The test code follows. first, a global definition (on both PPE and SPE) :
Code: Select all
typedef struct {
int spe_rank;
int spe_count;
int __dummy[2];
uint64_t sig1[6];
} spe_data;
Then, the PPE program (includes removed):
Code: Select all
#define SPE_COUNT 6
extern spe_program_handle_t barrier_sig_spu_handle;
typedef struct {
spe_data d __attribute((aligned(16)));
spe_context_ptr_t context;
pthread_t thread;
} spe_id;
void *main_thr(void *ptr) {
spe_id *id = (spe_id*)ptr;
unsigned int entry_point = SPE_DEFAULT_ENTRY;
int retval;
do
retval = spe_context_run(id->context, &entry_point, 0, &id->d, NULL, NULL);
while (retval > 0); /* Run until exit or error */
if(retval)
perror("An error occurred running the SPE program");
return NULL;
}
int main(int argc, char *argv[])
{
spe_id spe[SPE_COUNT] __attribute((aligned(16)));
int i, j;
uint32_t dummy;
uint64_t sig1_ea;
for (i=0; i<SPE_COUNT; i++) {
spe[i].d.spe_rank = i;
spe[i].d.spe_count = SPE_COUNT;
spe[i].context = spe_context_create(SPE_EVENTS_ENABLE
| SPE_CFG_SIGNOTIFY1_OR | SPE_MAP_PS, NULL);
spe_program_load(spe[i].context, &barrier_sig_spu_handle);
sig1_ea = (unsigned int)spe_ps_area_get(spe[i].context,
SPE_SIG_NOTIFY_1_AREA) + 12;
for (j=0; j<SPE_COUNT; j++)
spe[j].d.sig1[i] = sig1_ea;
}
for (i=0; i<SPE_COUNT; i++) {
pthread_create(&spe[i].thread, NULL, main_thr, &spe[i]);
}
for (i=0; i<SPE_COUNT; i++) {
while (!spe_out_mbox_status(spe[i].context));
spe_out_mbox_read(spe[i].context, &dummy, 1);
}
dummy = 0;
for (i=0; i<SPE_COUNT; i++)
spe_in_mbox_write(spe[i].context, &dummy, 1, SPE_MBOX_ALL_BLOCKING);
for (i=0; i<SPE_COUNT; i++) {
pthread_join(spe[i].thread, NULL);
}
return 0;
}
And finally, the SPE code:
Code: Select all
spe_data d __attribute((aligned(16)));
void spe_barrier(void) {
volatile vec_uint4 signal;
int i;
void *ls = ((char*)&signal)+12;
uint32_t expected = (1<<d.spe_count)-1;
uint32_t received = 1<<d.spe_rank;
signal = spu_promote(received, 3);
for (i=0; i<d.spe_count; i++)
if (i != d.spe_rank) {
mfc_sndsig(ls, d.sig1[i], 4, 0, 0);
}
while (received != expected) {
received |= spu_read_signal1();
/*printf("spe%d received = %d\n", d.spe_rank, received);*/
}
}
int main(unsigned long long spe_id, unsigned long long pdata)
{
mfc_get(&d, pdata, sizeof(d), 0, 0, 0);
mfc_write_tag_mask(1<<0);
spu_mfcstat(MFC_TAG_UPDATE_ALL);
spu_write_out_mbox(0);
spu_read_in_mbox();
printf("spe%d/%d: ready\n", d.spe_rank, d.spe_count);
spe_barrier();
printf("spe%d passed the barrier\n", d.spe_rank);
return 0;
}
On PS3, there are several cases:
- If the SPE code was compiled using -O2, only one SPE passes the barrier, all others hang
- If the SPE code was compiled without optimization, one, two or three SPE's pass the barrier
- If I comment out the printf in the spe_barrier function, the code works whatever the optimization level.

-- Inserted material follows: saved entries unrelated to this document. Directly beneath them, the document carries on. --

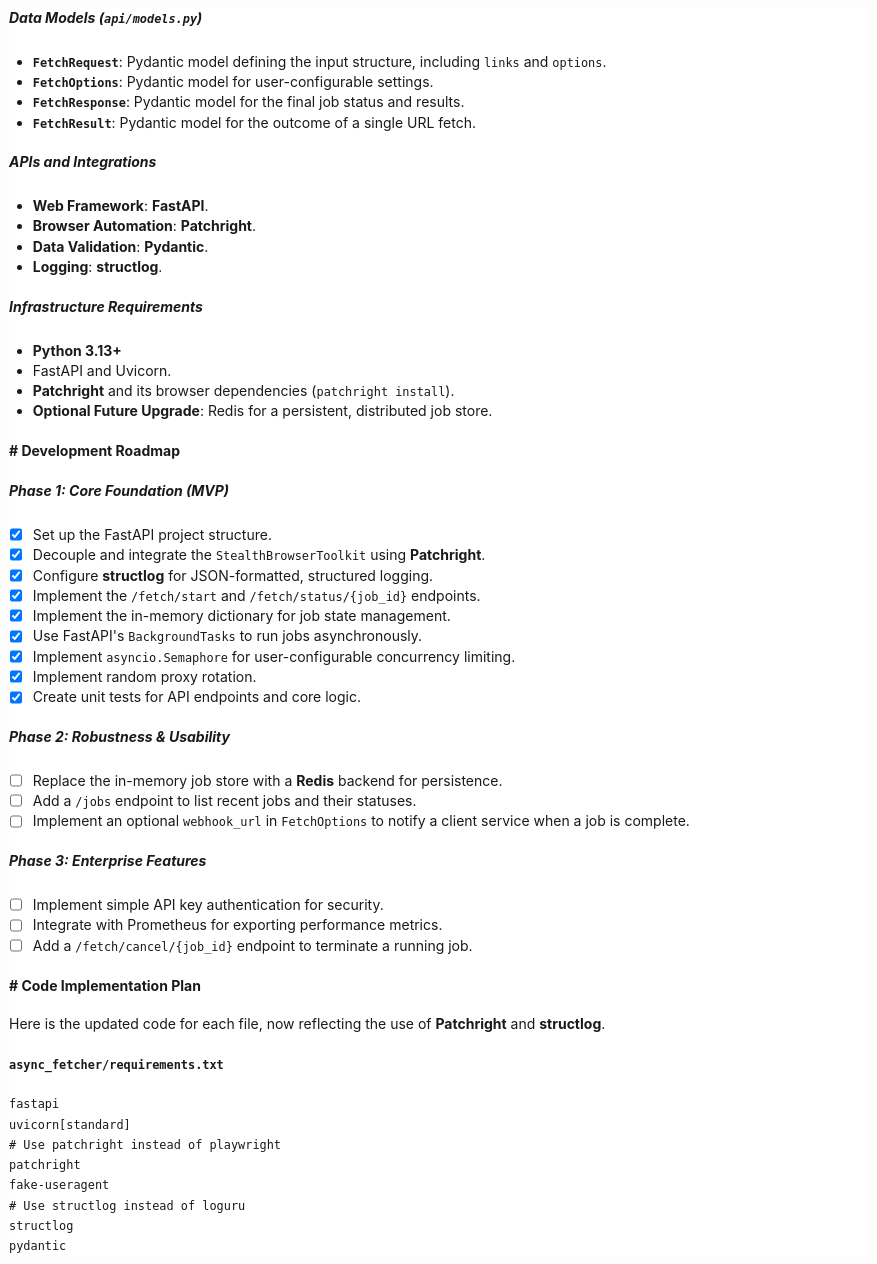 ##### **Data Models (`api/models.py`)**
*   **`FetchRequest`**: Pydantic model defining the input structure, including `links` and `options`.
*   **`FetchOptions`**: Pydantic model for user-configurable settings.
*   **`FetchResponse`**: Pydantic model for the final job status and results.
*   **`FetchResult`**: Pydantic model for the outcome of a single URL fetch.

##### **APIs and Integrations**
*   **Web Framework**: **FastAPI**.
*   **Browser Automation**: **Patchright**.
*   **Data Validation**: **Pydantic**.
*   **Logging**: **structlog**.

##### **Infrastructure Requirements**
*   **Python 3.13+**
*   FastAPI and Uvicorn.
*   **Patchright** and its browser dependencies (`patchright install`).
*   **Optional Future Upgrade**: Redis for a persistent, distributed job store.

#### **# Development Roadmap**

##### **Phase 1: Core Foundation (MVP)**
-   [x] Set up the FastAPI project structure.
-   [x] Decouple and integrate the `StealthBrowserToolkit` using **Patchright**.
-   [x] Configure **structlog** for JSON-formatted, structured logging.
-   [x] Implement the `/fetch/start` and `/fetch/status/{job_id}` endpoints.
-   [x] Implement the in-memory dictionary for job state management.
-   [x] Use FastAPI's `BackgroundTasks` to run jobs asynchronously.
-   [x] Implement `asyncio.Semaphore` for user-configurable concurrency limiting.
-   [x] Implement random proxy rotation.
-   [x] Create unit tests for API endpoints and core logic.

##### **Phase 2: Robustness & Usability**
-   [ ] Replace the in-memory job store with a **Redis** backend for persistence.
-   [ ] Add a `/jobs` endpoint to list recent jobs and their statuses.
-   [ ] Implement an optional `webhook_url` in `FetchOptions` to notify a client service when a job is complete.

##### **Phase 3: Enterprise Features**
-   [ ] Implement simple API key authentication for security.
-   [ ] Integrate with Prometheus for exporting performance metrics.
-   [ ] Add a `/fetch/cancel/{job_id}` endpoint to terminate a running job.

#### **# Code Implementation Plan**

Here is the updated code for each file, now reflecting the use of **Patchright** and **structlog**.

#### `async_fetcher/requirements.txt`

```
fastapi
uvicorn[standard]
# Use patchright instead of playwright
patchright
fake-useragent
# Use structlog instead of loguru
structlog
pydantic
```
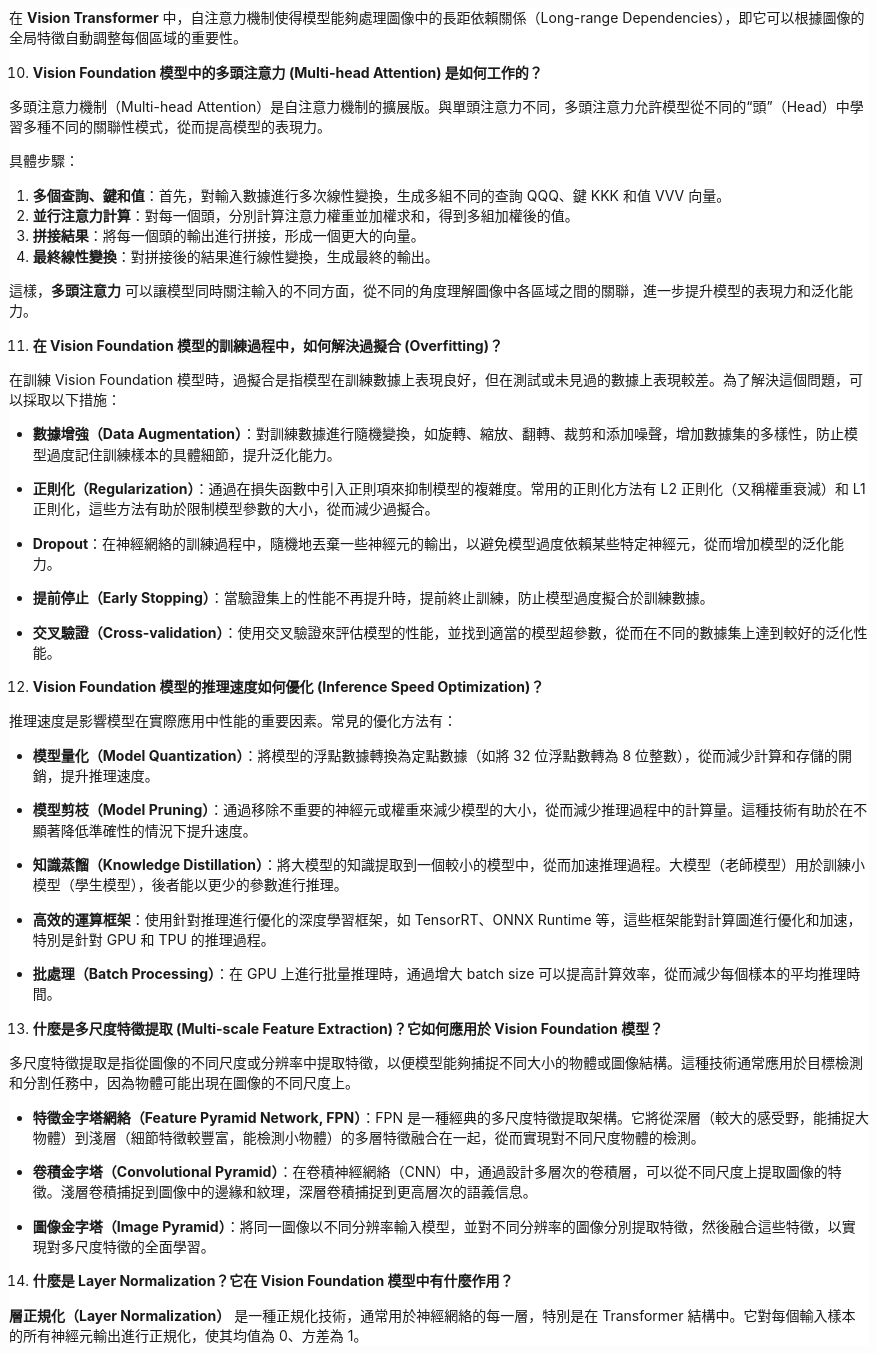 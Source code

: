 在 **Vision Transformer** 中，自注意力機制使得模型能夠處理圖像中的長距依賴關係（Long-range Dependencies），即它可以根據圖像的全局特徵自動調整每個區域的重要性。

10. **Vision Foundation 模型中的多頭注意力 (Multi-head Attention) 是如何工作的？**

多頭注意力機制（Multi-head Attention）是自注意力機制的擴展版。與單頭注意力不同，多頭注意力允許模型從不同的“頭”（Head）中學習多種不同的關聯性模式，從而提高模型的表現力。

具體步驟：

1. **多個查詢、鍵和值**：首先，對輸入數據進行多次線性變換，生成多組不同的查詢 QQQ、鍵 KKK 和值 VVV 向量。
2. **並行注意力計算**：對每一個頭，分別計算注意力權重並加權求和，得到多組加權後的值。
3. **拼接結果**：將每一個頭的輸出進行拼接，形成一個更大的向量。
4. **最終線性變換**：對拼接後的結果進行線性變換，生成最終的輸出。

這樣，**多頭注意力** 可以讓模型同時關注輸入的不同方面，從不同的角度理解圖像中各區域之間的關聯，進一步提升模型的表現力和泛化能力。

11. **在 Vision Foundation 模型的訓練過程中，如何解決過擬合 (Overfitting)？**

在訓練 Vision Foundation 模型時，過擬合是指模型在訓練數據上表現良好，但在測試或未見過的數據上表現較差。為了解決這個問題，可以採取以下措施：

- **數據增強（Data Augmentation）**：對訓練數據進行隨機變換，如旋轉、縮放、翻轉、裁剪和添加噪聲，增加數據集的多樣性，防止模型過度記住訓練樣本的具體細節，提升泛化能力。
    
- **正則化（Regularization）**：通過在損失函數中引入正則項來抑制模型的複雜度。常用的正則化方法有 L2 正則化（又稱權重衰減）和 L1 正則化，這些方法有助於限制模型參數的大小，從而減少過擬合。
    
- **Dropout**：在神經網絡的訓練過程中，隨機地丟棄一些神經元的輸出，以避免模型過度依賴某些特定神經元，從而增加模型的泛化能力。
    
- **提前停止（Early Stopping）**：當驗證集上的性能不再提升時，提前終止訓練，防止模型過度擬合於訓練數據。
    
- **交叉驗證（Cross-validation）**：使用交叉驗證來評估模型的性能，並找到適當的模型超參數，從而在不同的數據集上達到較好的泛化性能。
    

12. **Vision Foundation 模型的推理速度如何優化 (Inference Speed Optimization)？**

推理速度是影響模型在實際應用中性能的重要因素。常見的優化方法有：

- **模型量化（Model Quantization）**：將模型的浮點數據轉換為定點數據（如將 32 位浮點數轉為 8 位整數），從而減少計算和存儲的開銷，提升推理速度。
    
- **模型剪枝（Model Pruning）**：通過移除不重要的神經元或權重來減少模型的大小，從而減少推理過程中的計算量。這種技術有助於在不顯著降低準確性的情況下提升速度。
    
- **知識蒸餾（Knowledge Distillation）**：將大模型的知識提取到一個較小的模型中，從而加速推理過程。大模型（老師模型）用於訓練小模型（學生模型），後者能以更少的參數進行推理。
    
- **高效的運算框架**：使用針對推理進行優化的深度學習框架，如 TensorRT、ONNX Runtime 等，這些框架能對計算圖進行優化和加速，特別是針對 GPU 和 TPU 的推理過程。
    
- **批處理（Batch Processing）**：在 GPU 上進行批量推理時，通過增大 batch size 可以提高計算效率，從而減少每個樣本的平均推理時間。
    

13. **什麼是多尺度特徵提取 (Multi-scale Feature Extraction)？它如何應用於 Vision Foundation 模型？**

多尺度特徵提取是指從圖像的不同尺度或分辨率中提取特徵，以便模型能夠捕捉不同大小的物體或圖像結構。這種技術通常應用於目標檢測和分割任務中，因為物體可能出現在圖像的不同尺度上。

- **特徵金字塔網絡（Feature Pyramid Network, FPN）**：FPN 是一種經典的多尺度特徵提取架構。它將從深層（較大的感受野，能捕捉大物體）到淺層（細節特徵較豐富，能檢測小物體）的多層特徵融合在一起，從而實現對不同尺度物體的檢測。
    
- **卷積金字塔（Convolutional Pyramid）**：在卷積神經網絡（CNN）中，通過設計多層次的卷積層，可以從不同尺度上提取圖像的特徵。淺層卷積捕捉到圖像中的邊緣和紋理，深層卷積捕捉到更高層次的語義信息。
    
- **圖像金字塔（Image Pyramid）**：將同一圖像以不同分辨率輸入模型，並對不同分辨率的圖像分別提取特徵，然後融合這些特徵，以實現對多尺度特徵的全面學習。
    

14. **什麼是 Layer Normalization？它在 Vision Foundation 模型中有什麼作用？**

**層正規化（Layer Normalization）** 是一種正規化技術，通常用於神經網絡的每一層，特別是在 Transformer 結構中。它對每個輸入樣本的所有神經元輸出進行正規化，使其均值為 0、方差為 1。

On the Cell simulator, every case works.
This optimization / printf difference makes me think about a synchronization problem, but my lack of experience does really not help me to find out the source of the problem.
I really wonder why a SPE can eventually not receive all the signals which have been sent to it.
What do you people think about this ? could it be a linux kernel problem ?
thank you in advance,
François